### Problem description:
Across the records, how many lines contain "systems"? Answer with the number alone.

Content starts

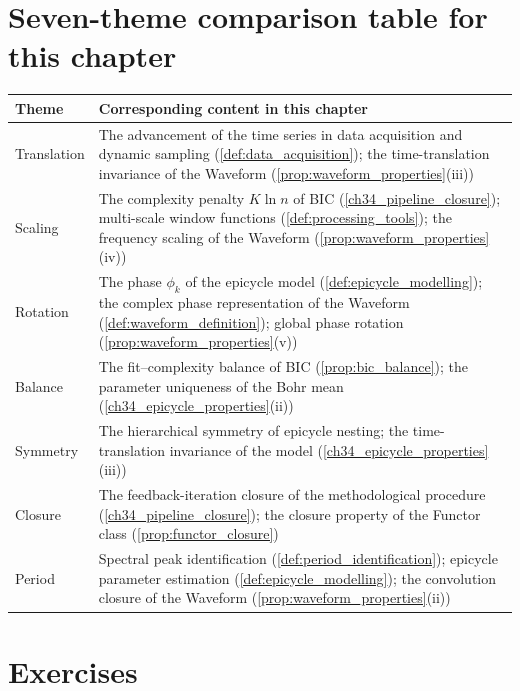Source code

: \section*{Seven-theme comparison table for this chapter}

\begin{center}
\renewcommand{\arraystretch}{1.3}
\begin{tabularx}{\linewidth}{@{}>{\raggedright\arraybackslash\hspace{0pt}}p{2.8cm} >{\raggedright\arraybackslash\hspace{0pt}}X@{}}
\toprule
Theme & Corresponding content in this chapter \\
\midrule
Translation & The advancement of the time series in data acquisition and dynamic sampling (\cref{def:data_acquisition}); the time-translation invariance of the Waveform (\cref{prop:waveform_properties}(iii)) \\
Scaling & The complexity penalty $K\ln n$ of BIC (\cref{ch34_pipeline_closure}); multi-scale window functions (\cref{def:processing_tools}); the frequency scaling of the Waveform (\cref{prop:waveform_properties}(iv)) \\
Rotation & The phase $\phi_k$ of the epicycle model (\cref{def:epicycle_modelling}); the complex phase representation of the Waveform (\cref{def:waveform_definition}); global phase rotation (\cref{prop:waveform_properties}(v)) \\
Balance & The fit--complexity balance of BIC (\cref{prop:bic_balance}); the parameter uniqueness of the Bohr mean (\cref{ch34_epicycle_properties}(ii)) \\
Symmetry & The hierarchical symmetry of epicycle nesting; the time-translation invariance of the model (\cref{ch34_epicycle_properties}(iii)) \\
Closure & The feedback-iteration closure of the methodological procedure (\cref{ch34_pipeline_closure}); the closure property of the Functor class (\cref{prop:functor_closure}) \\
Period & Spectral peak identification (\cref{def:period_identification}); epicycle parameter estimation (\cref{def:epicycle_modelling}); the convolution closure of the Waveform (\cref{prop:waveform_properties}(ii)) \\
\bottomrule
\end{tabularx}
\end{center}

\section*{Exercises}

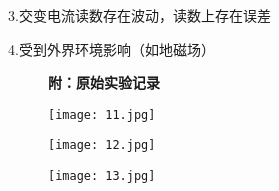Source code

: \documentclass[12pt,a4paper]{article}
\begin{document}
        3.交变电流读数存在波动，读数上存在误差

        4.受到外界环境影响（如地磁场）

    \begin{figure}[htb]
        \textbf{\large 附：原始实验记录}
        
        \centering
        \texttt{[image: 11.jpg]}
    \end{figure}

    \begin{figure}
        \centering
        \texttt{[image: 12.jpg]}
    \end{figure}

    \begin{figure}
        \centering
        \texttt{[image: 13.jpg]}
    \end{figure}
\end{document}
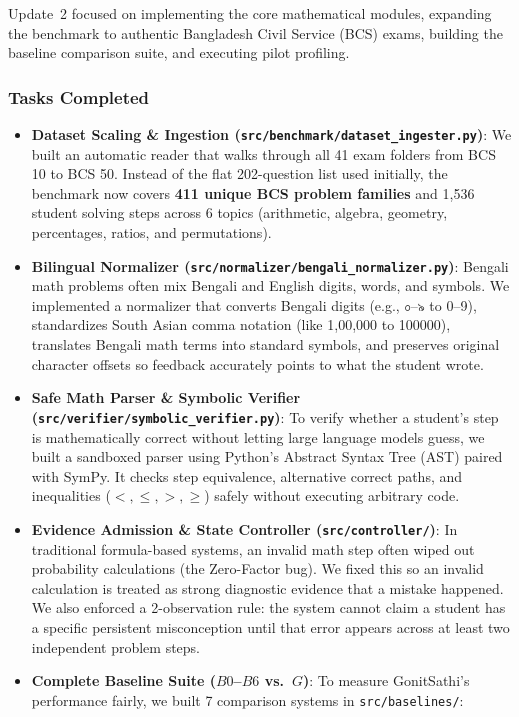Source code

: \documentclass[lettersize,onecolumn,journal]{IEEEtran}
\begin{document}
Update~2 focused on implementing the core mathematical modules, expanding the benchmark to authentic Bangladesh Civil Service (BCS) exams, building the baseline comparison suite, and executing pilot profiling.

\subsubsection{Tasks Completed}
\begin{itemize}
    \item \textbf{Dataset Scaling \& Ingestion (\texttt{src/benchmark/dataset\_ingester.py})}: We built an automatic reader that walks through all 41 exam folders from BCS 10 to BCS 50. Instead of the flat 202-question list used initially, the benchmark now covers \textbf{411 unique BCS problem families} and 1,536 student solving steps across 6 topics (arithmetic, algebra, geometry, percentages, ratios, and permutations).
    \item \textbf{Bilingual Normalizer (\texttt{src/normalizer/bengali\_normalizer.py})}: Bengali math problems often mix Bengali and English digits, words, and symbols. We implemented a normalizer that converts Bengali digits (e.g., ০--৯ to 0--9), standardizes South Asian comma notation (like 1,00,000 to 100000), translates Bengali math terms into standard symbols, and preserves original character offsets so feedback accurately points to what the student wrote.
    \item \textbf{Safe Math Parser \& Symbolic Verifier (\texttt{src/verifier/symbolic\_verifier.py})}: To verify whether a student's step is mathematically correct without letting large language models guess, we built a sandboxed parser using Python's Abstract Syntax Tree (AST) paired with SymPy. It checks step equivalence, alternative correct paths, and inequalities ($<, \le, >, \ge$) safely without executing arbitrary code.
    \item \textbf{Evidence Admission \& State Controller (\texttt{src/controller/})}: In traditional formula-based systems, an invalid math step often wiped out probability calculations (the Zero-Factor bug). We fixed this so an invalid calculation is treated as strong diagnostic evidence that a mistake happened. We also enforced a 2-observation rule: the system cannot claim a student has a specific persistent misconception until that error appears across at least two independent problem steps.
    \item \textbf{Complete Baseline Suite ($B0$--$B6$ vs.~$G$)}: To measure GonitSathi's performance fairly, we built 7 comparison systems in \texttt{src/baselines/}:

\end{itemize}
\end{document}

Content ends

### Solved exercise:
2